TweakLexer.tweakLexer(absoluteLexerFileName,grammar,helper);
I add this to both fragments:
org.eclipse.xtext.generator.parser.antlr.ex.rt.AntlrGeneratorFragment
and
org.eclipse.xtext.generator.parser.antlr.ex.ca.ContentAssistParserGeneratorFragment
(I wish a I could add that by overloading and not with a full copy of these classes.) The TweakLexer file is attached.
So my xtext grammar contains:
/*@lexer::members {
private int lastSignificantTokenType;
public void emit(Token token) {
if( token.getChannel() == Token.DEFAULT_CHANNEL
&& token.getType() != RULE_SL_COMMENT
&& token.getType() != RULE_ML_COMMENT
&& token.getType() != RULE_WS
) {
lastSignificantTokenType = token.getType();
}
super.emit(token);
}
}*/
terminal CHARACTER_LITERAL : /*{
input.LA(3)=='\''
&& lastSignificantTokenType!=KEYWORD_")"
&& lastSignificantTokenType!=KEYWORD_"]"
&& lastSignificantTokenType!=KEYWORD_"all"
&& lastSignificantTokenType!=RULE_BASIC_IDENTIFIER
&& lastSignificantTokenType!=RULE_EXTENDED_IDENTIFIER
&& lastSignificantTokenType!=RULE_INTERNAL_IDENTIFIER
&& lastSignificantTokenType!=RULE_STRING
&& lastSignificantTokenType!=RULE_CHARACTER_LITERAL
&& lastSignificantTokenType!=RULE_BIT_STRING_LITERAL
}?=>*/ "'" (GRAPHIC_CHARACTER | '"' ) "'";
terminal TICK : /*{
lastSignificantTokenType==KEYWORD_")"
|| lastSignificantTokenType==KEYWORD_"]"
|| lastSignificantTokenType==KEYWORD_"all"

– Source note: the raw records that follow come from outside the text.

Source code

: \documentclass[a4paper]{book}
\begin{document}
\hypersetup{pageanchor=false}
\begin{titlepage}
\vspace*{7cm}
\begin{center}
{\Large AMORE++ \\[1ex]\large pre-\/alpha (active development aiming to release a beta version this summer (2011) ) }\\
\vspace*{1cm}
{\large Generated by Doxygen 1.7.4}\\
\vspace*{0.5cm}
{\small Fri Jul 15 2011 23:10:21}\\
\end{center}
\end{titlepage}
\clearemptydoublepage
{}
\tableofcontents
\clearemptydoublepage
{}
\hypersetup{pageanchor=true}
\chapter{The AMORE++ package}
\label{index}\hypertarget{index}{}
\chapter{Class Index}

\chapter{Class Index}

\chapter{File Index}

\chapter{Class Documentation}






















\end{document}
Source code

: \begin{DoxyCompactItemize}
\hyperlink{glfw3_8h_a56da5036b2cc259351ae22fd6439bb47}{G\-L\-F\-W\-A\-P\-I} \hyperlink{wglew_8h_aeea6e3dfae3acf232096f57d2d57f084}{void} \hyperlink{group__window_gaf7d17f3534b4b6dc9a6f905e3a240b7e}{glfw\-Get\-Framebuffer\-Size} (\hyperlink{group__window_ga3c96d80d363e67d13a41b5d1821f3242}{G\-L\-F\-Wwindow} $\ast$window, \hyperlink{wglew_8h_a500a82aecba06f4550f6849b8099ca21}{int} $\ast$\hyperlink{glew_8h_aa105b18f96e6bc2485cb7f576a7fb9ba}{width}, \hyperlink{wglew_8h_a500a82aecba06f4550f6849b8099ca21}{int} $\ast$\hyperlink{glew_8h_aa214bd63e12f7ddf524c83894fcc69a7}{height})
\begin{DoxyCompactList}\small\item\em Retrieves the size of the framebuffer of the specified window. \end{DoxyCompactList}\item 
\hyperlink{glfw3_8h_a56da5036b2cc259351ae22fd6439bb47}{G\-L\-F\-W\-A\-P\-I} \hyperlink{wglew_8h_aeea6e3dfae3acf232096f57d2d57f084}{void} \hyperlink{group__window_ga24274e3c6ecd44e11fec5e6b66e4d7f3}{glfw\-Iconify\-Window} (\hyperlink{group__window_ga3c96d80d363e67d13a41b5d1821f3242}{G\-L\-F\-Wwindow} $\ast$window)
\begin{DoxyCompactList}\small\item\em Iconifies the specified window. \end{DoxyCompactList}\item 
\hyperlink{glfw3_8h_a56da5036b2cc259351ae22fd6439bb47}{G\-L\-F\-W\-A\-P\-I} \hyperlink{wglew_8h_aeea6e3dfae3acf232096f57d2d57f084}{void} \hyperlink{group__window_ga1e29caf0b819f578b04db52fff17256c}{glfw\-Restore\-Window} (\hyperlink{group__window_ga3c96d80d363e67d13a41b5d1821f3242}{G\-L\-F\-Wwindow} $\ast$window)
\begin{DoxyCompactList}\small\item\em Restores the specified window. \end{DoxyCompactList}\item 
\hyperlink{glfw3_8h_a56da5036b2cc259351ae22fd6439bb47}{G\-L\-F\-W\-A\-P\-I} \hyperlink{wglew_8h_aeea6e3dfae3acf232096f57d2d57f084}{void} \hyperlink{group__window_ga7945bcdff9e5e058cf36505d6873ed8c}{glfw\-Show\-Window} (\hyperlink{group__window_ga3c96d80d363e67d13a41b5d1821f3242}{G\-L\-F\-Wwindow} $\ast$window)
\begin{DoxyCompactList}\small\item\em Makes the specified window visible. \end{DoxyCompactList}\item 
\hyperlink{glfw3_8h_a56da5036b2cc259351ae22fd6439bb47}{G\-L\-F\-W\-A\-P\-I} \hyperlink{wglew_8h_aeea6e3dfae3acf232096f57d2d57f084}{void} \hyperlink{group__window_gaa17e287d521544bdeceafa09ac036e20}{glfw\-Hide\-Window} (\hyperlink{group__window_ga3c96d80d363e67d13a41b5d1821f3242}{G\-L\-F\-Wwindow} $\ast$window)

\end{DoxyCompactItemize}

|| lastSignificantTokenType==RULE_BASIC_IDENTIFIER
|| lastSignificantTokenType==RULE_EXTENDED_IDENTIFIER
|| lastSignificantTokenType==RULE_INTERNAL_IDENTIFIER
|| lastSignificantTokenType==RULE_STRING
|| lastSignificantTokenType==RULE_CHARACTER_LITERAL
|| lastSignificantTokenType==RULE_BIT_STRING_LITERAL
}?=>*/ "'";
It requires not to use class splitting for the lexer, but it works pretty well.
I know it is a pretty ugly approach to parse comments. Maybe someone can suggest a better way doing this.
I hope this helps someone with a simmilar problem.